Work item — Copy out again, unchanged, the listing below from the line that has "I will take" through the line that has "my email is abdielpitre36@yahoo.com".

....

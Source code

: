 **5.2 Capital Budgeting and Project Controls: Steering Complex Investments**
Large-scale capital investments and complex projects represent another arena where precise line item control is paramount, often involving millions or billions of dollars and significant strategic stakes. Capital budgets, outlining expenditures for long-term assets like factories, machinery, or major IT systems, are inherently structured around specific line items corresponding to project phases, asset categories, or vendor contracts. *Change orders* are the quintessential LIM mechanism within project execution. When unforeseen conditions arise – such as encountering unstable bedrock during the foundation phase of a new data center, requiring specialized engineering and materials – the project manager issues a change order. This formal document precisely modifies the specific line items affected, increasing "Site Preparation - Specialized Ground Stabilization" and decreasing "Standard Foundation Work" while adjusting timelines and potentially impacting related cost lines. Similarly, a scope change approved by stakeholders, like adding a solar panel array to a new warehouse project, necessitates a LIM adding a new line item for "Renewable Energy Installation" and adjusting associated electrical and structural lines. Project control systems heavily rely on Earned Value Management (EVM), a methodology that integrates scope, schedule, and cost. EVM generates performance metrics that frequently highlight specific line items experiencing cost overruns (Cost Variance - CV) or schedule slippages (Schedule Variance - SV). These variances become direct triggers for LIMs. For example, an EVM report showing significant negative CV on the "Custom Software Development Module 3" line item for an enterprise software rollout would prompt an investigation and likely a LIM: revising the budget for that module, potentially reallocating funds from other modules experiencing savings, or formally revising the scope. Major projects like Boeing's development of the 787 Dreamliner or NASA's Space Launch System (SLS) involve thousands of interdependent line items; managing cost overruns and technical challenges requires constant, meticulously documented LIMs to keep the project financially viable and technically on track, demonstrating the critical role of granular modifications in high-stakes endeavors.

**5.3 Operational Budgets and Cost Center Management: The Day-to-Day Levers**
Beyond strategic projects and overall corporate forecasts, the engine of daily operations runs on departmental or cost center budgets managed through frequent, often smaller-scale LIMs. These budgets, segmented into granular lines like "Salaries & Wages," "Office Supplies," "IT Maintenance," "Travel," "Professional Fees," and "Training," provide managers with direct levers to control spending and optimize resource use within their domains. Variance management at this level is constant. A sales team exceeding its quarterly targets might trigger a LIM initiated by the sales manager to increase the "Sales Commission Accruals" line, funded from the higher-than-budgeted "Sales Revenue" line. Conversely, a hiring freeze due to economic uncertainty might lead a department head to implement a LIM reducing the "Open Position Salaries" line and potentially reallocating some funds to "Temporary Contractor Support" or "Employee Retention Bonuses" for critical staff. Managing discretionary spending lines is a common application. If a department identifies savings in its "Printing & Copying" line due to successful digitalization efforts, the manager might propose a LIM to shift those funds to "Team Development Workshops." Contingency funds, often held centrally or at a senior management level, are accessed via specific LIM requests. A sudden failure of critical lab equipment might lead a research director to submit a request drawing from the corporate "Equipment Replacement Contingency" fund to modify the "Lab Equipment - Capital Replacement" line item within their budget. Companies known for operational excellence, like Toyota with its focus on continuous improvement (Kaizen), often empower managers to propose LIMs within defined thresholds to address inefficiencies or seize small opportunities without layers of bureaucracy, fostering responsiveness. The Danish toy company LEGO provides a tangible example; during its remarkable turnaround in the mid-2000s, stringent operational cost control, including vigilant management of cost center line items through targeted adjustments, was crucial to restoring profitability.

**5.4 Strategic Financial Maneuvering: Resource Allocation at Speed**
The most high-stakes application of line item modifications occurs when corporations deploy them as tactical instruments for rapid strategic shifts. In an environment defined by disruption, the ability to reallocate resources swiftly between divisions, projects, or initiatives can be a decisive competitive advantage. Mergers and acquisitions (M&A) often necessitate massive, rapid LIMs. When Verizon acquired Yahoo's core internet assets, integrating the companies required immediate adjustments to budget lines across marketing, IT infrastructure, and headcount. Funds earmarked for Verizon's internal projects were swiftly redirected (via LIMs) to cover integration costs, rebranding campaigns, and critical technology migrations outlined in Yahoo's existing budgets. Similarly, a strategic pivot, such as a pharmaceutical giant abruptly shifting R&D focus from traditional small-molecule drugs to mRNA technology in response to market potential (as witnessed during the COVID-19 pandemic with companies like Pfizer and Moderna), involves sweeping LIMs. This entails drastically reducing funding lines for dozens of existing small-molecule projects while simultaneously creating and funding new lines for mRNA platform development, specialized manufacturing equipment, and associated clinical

....

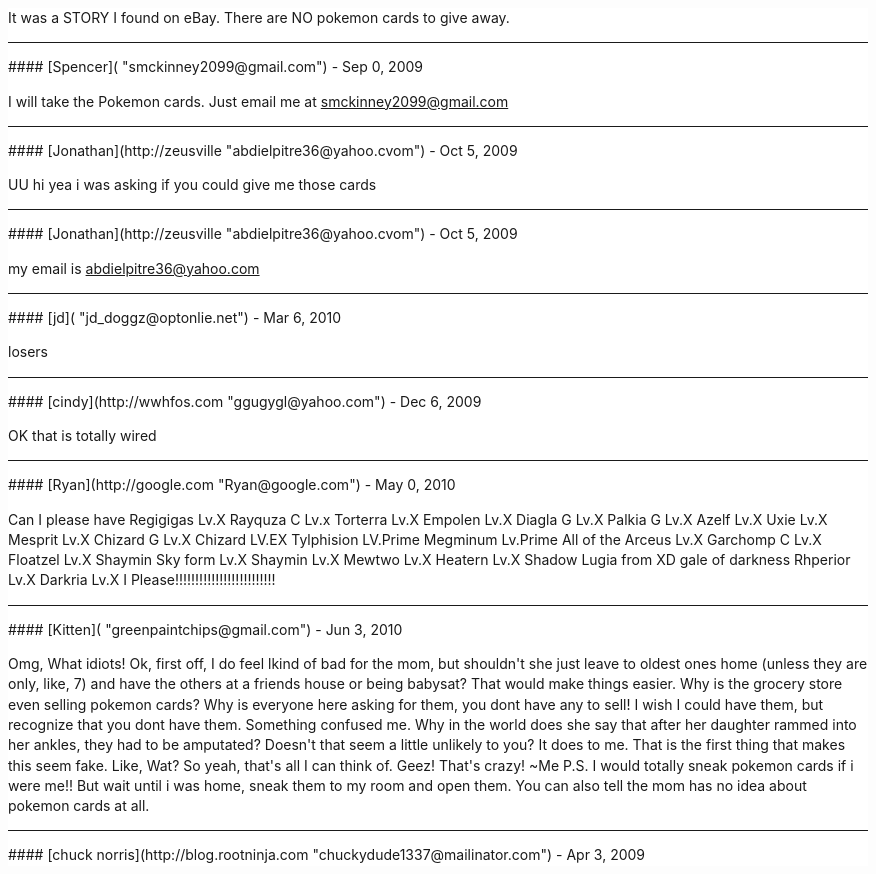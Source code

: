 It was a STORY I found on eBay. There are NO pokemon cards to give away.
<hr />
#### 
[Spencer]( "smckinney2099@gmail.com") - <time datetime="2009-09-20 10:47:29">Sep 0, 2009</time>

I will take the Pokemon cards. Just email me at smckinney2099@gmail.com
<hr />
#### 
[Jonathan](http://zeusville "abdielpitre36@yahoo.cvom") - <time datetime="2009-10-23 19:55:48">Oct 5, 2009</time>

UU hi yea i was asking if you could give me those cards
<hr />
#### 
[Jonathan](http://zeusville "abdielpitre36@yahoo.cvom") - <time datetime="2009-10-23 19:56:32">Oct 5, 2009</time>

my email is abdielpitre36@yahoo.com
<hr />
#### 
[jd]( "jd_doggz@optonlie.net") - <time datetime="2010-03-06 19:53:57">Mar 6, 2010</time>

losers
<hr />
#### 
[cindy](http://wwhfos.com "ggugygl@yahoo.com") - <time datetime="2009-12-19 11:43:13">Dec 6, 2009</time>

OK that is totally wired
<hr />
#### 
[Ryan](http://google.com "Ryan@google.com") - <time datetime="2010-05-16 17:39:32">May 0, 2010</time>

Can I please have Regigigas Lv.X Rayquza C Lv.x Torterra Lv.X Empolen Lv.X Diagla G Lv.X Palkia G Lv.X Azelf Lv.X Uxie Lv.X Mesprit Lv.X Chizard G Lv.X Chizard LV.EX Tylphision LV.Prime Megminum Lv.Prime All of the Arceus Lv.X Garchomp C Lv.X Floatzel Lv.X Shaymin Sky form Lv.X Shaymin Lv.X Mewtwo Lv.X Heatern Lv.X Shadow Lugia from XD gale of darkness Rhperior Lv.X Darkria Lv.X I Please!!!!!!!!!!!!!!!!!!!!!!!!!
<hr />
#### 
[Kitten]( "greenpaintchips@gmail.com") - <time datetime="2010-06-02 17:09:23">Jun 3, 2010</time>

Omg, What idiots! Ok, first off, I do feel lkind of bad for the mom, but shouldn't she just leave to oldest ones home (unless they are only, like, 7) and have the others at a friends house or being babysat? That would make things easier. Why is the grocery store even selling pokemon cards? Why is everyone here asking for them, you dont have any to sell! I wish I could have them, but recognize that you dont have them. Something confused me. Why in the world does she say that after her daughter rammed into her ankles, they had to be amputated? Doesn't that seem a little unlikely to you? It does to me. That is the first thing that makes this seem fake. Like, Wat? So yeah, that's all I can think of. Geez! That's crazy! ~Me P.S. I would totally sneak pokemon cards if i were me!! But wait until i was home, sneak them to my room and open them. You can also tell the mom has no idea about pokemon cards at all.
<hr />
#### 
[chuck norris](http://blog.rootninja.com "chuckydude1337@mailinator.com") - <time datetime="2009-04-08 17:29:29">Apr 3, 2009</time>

....

Reply —
I will take the Pokemon cards. Just email me at smckinney2099@gmail.com
<hr />
#### 
[Jonathan](http://zeusville "abdielpitre36@yahoo.cvom") - <time datetime="2009-10-23 19:55:48">Oct 5, 2009</time>

UU hi yea i was asking if you could give me those cards
<hr />
#### 
[Jonathan](http://zeusville "abdielpitre36@yahoo.cvom") - <time datetime="2009-10-23 19:56:32">Oct 5, 2009</time>

my email is abdielpitre36@yahoo.com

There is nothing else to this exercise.